> **Exercise goal**
Filter these entries down to the lines that hold the word "There", and show each of them.

> **Available data**
* * * * *

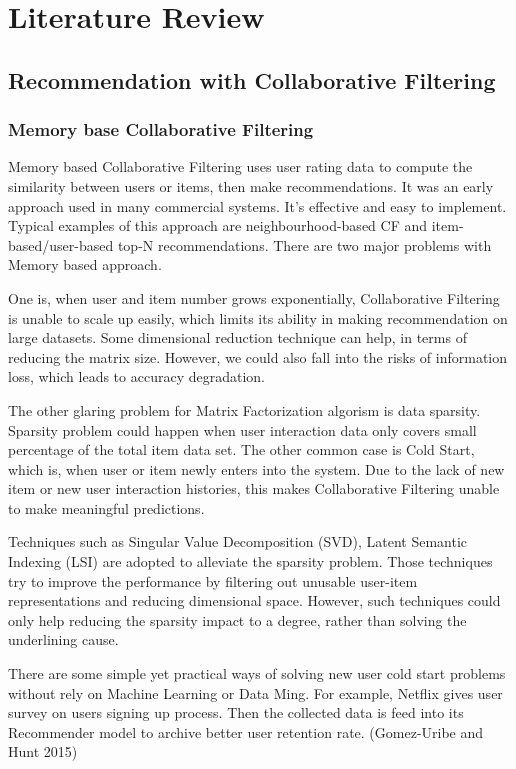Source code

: \section{Literature Review}

\subsection{Recommendation with Collaborative Filtering}
\subsubsection{Memory base Collaborative Filtering}

Memory based Collaborative Filtering uses user rating data to compute the similarity between users or items, then make recommendations. It was an early approach used in many commercial systems. It's effective and easy to implement. Typical examples of this approach are neighbourhood-based CF and item-based/user-based top-N recommendations. There are two major problems with Memory based approach.  

One is, when user and item number grows exponentially, Collaborative Filtering is unable to scale up easily, which limits its ability in making recommendation on large datasets. Some dimensional reduction technique can help, in terms of reducing the matrix size. However, we could also fall into the risks of information loss, which leads to accuracy degradation.  

The other glaring problem for Matrix Factorization algorism is data sparsity. Sparsity problem could happen when user interaction data only covers small percentage of the total item data set. The other common case is Cold Start, which is, when user or item newly enters into the system. Due to the lack of new item or new user interaction histories, this makes Collaborative Filtering unable to make meaningful predictions.  

Techniques such as Singular Value Decomposition (SVD), Latent Semantic Indexing (LSI) are adopted to alleviate the sparsity problem. Those techniques try to improve the performance by filtering out unusable user-item representations and reducing dimensional space. However, such techniques could only help reducing the sparsity impact to a degree, rather than solving the underlining cause. 

There are some simple yet practical ways of solving new user cold start problems without rely on Machine Learning or Data Ming. For example, Netflix gives user survey on users signing up process. Then the collected data is feed into its Recommender model to archive better user retention rate. (Gomez-Uribe and Hunt 2015)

* * * * *

> **Result**
Memory based Collaborative Filtering uses user rating data to compute the similarity between users or items, then make recommendations. It was an early approach used in many commercial systems. It's effective and easy to implement. Typical examples of this approach are neighbourhood-based CF and item-based/user-based top-N recommendations. There are two major problems with Memory based approach.  
There are some simple yet practical ways of solving new user cold start problems without rely on Machine Learning or Data Ming. For example, Netflix gives user survey on users signing up process. Then the collected data is feed into its Recommender model to archive better user retention rate. (Gomez-Uribe and Hunt 2015)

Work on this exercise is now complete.